*The problem*:
Nothing in the records below should be altered when they are retyped.

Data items

• • • •

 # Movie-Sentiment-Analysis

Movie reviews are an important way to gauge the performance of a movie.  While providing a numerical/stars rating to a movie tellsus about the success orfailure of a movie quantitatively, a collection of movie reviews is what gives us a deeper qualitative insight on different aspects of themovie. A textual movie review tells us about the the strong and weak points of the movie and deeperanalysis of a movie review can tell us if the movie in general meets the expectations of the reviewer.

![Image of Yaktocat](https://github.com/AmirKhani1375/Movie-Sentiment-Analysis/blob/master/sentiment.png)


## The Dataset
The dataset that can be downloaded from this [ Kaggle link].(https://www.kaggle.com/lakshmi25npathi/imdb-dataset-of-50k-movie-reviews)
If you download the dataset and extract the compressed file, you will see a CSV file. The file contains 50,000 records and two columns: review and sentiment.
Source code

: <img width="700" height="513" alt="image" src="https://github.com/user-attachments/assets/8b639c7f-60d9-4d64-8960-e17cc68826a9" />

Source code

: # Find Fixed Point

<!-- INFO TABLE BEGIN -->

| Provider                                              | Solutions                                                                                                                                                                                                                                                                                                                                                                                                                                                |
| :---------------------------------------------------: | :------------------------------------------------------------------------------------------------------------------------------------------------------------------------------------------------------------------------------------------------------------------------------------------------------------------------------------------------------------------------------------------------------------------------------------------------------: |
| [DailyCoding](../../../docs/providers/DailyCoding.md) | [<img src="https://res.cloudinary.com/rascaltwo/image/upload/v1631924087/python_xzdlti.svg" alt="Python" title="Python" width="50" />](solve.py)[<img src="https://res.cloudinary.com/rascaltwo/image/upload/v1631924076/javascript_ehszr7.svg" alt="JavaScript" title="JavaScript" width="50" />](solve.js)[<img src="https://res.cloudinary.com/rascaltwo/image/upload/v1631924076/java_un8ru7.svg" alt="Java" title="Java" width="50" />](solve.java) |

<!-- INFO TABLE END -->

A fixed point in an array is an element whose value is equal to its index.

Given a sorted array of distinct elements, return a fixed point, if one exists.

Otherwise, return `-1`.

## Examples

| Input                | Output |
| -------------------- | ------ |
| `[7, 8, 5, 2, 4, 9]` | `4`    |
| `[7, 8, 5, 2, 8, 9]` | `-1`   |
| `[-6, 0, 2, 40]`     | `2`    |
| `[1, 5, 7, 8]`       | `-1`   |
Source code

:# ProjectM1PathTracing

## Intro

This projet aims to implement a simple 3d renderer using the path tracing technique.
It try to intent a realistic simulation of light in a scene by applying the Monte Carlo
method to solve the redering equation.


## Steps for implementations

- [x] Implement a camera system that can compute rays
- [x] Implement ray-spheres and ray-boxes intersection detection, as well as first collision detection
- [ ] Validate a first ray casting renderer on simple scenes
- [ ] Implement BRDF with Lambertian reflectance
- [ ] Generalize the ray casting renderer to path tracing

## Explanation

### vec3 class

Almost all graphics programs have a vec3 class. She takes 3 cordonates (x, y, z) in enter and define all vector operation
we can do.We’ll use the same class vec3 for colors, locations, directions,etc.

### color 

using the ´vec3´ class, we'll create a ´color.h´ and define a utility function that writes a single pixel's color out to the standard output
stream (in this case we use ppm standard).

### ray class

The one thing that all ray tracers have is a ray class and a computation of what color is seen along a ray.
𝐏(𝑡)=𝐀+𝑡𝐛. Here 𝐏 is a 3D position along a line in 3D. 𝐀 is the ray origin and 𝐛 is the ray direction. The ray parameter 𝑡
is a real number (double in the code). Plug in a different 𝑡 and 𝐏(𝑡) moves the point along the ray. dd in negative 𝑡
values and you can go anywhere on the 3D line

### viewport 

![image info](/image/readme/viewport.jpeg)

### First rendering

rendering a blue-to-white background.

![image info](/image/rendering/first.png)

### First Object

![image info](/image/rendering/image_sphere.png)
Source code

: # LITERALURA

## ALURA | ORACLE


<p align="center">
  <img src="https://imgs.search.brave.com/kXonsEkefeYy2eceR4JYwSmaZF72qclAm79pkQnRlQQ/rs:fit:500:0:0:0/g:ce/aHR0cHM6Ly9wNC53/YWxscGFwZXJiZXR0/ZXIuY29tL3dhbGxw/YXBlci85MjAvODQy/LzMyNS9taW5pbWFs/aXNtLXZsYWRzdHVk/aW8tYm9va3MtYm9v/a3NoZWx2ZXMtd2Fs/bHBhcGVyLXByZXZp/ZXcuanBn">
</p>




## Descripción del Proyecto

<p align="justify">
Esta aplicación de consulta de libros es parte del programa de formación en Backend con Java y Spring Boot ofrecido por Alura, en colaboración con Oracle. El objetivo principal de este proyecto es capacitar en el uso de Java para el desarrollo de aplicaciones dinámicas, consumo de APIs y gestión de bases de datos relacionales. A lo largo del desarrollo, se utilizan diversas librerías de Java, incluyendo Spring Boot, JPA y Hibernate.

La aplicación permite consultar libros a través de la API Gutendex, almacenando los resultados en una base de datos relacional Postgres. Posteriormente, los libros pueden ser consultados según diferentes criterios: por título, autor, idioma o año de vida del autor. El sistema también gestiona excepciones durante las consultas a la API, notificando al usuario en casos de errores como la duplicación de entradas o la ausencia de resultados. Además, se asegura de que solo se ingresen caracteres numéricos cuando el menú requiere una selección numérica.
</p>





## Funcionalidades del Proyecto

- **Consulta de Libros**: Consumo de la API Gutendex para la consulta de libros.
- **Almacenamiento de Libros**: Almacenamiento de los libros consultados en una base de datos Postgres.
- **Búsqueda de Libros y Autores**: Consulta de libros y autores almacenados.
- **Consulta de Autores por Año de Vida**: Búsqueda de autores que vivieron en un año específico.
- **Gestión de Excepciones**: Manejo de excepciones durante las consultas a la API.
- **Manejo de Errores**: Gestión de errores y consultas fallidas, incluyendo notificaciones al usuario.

• • • •

*Finished task*:
 # Movie-Sentiment-Analysis

Movie reviews are an important way to gauge the performance of a movie.  While providing a numerical/stars rating to a movie tellsus about the success orfailure of a movie quantitatively, a collection of movie reviews is what gives us a deeper qualitative insight on different aspects of themovie. A textual movie review tells us about the the strong and weak points of the movie and deeperanalysis of a movie review can tell us if the movie in general meets the expectations of the reviewer.

![Image of Yaktocat](https://github.com/AmirKhani1375/Movie-Sentiment-Analysis/blob/master/sentiment.png)


## The Dataset
The dataset that can be downloaded from this [ Kaggle link].(https://www.kaggle.com/lakshmi25npathi/imdb-dataset-of-50k-movie-reviews)
If you download the dataset and extract the compressed file, you will see a CSV file. The file contains 50,000 records and two columns: review and sentiment.
Source code

: <img width="700" height="513" alt="image" src="https://github.com/user-attachments/assets/8b639c7f-60d9-4d64-8960-e17cc68826a9" />

Source code

: # Find Fixed Point

<!-- INFO TABLE BEGIN -->

| Provider                                              | Solutions                                                                                                                                                                                                                                                                                                                                                                                                                                                |
| :---------------------------------------------------: | :------------------------------------------------------------------------------------------------------------------------------------------------------------------------------------------------------------------------------------------------------------------------------------------------------------------------------------------------------------------------------------------------------------------------------------------------------: |
| [DailyCoding](../../../docs/providers/DailyCoding.md) | [<img src="https://res.cloudinary.com/rascaltwo/image/upload/v1631924087/python_xzdlti.svg" alt="Python" title="Python" width="50" />](solve.py)[<img src="https://res.cloudinary.com/rascaltwo/image/upload/v1631924076/javascript_ehszr7.svg" alt="JavaScript" title="JavaScript" width="50" />](solve.js)[<img src="https://res.cloudinary.com/rascaltwo/image/upload/v1631924076/java_un8ru7.svg" alt="Java" title="Java" width="50" />](solve.java) |

<!-- INFO TABLE END -->

A fixed point in an array is an element whose value is equal to its index.

Given a sorted array of distinct elements, return a fixed point, if one exists.

Otherwise, return `-1`.

## Examples

| Input                | Output |
| -------------------- | ------ |
| `[7, 8, 5, 2, 4, 9]` | `4`    |
| `[7, 8, 5, 2, 8, 9]` | `-1`   |
| `[-6, 0, 2, 40]`     | `2`    |
| `[1, 5, 7, 8]`       | `-1`   |
Source code

:# ProjectM1PathTracing

## Intro

This projet aims to implement a simple 3d renderer using the path tracing technique.
It try to intent a realistic simulation of light in a scene by applying the Monte Carlo
method to solve the redering equation.


## Steps for implementations

- [x] Implement a camera system that can compute rays
- [x] Implement ray-spheres and ray-boxes intersection detection, as well as first collision detection
- [ ] Validate a first ray casting renderer on simple scenes
- [ ] Implement BRDF with Lambertian reflectance
- [ ] Generalize the ray casting renderer to path tracing

## Explanation

### vec3 class

Almost all graphics programs have a vec3 class. She takes 3 cordonates (x, y, z) in enter and define all vector operation
we can do.We’ll use the same class vec3 for colors, locations, directions,etc.

### color 

using the ´vec3´ class, we'll create a ´color.h´ and define a utility function that writes a single pixel's color out to the standard output
stream (in this case we use ppm standard).

### ray class

The one thing that all ray tracers have is a ray class and a computation of what color is seen along a ray.
𝐏(𝑡)=𝐀+𝑡𝐛. Here 𝐏 is a 3D position along a line in 3D. 𝐀 is the ray origin and 𝐛 is the ray direction. The ray parameter 𝑡
is a real number (double in the code). Plug in a different 𝑡 and 𝐏(𝑡) moves the point along the ray. dd in negative 𝑡
values and you can go anywhere on the 3D line

### viewport 

![image info](/image/readme/viewport.jpeg)

### First rendering

rendering a blue-to-white background.

![image info](/image/rendering/first.png)

### First Object

![image info](/image/rendering/image_sphere.png)
Source code

: # LITERALURA

## ALURA | ORACLE


<p align="center">
  <img src="https://imgs.search.brave.com/kXonsEkefeYy2eceR4JYwSmaZF72qclAm79pkQnRlQQ/rs:fit:500:0:0:0/g:ce/aHR0cHM6Ly9wNC53/YWxscGFwZXJiZXR0/ZXIuY29tL3dhbGxw/YXBlci85MjAvODQy/LzMyNS9taW5pbWFs/aXNtLXZsYWRzdHVk/aW8tYm9va3MtYm9v/a3NoZWx2ZXMtd2Fs/bHBhcGVyLXByZXZp/ZXcuanBn">
</p>




## Descripción del Proyecto

<p align="justify">
Esta aplicación de consulta de libros es parte del programa de formación en Backend con Java y Spring Boot ofrecido por Alura, en colaboración con Oracle. El objetivo principal de este proyecto es capacitar en el uso de Java para el desarrollo de aplicaciones dinámicas, consumo de APIs y gestión de bases de datos relacionales. A lo largo del desarrollo, se utilizan diversas librerías de Java, incluyendo Spring Boot, JPA y Hibernate.

La aplicación permite consultar libros a través de la API Gutendex, almacenando los resultados en una base de datos relacional Postgres. Posteriormente, los libros pueden ser consultados según diferentes criterios: por título, autor, idioma o año de vida del autor. El sistema también gestiona excepciones durante las consultas a la API, notificando al usuario en casos de errores como la duplicación de entradas o la ausencia de resultados. Además, se asegura de que solo se ingresen caracteres numéricos cuando el menú requiere una selección numérica.
</p>





## Funcionalidades del Proyecto

- **Consulta de Libros**: Consumo de la API Gutendex para la consulta de libros.
- **Almacenamiento de Libros**: Almacenamiento de los libros consultados en una base de datos Postgres.
- **Búsqueda de Libros y Autores**: Consulta de libros y autores almacenados.
- **Consulta de Autores por Año de Vida**: Búsqueda de autores que vivieron en un año específico.
- **Gestión de Excepciones**: Manejo de excepciones durante las consultas a la API.
- **Manejo de Errores**: Gestión de errores y consultas fallidas, incluyendo notificaciones al usuario.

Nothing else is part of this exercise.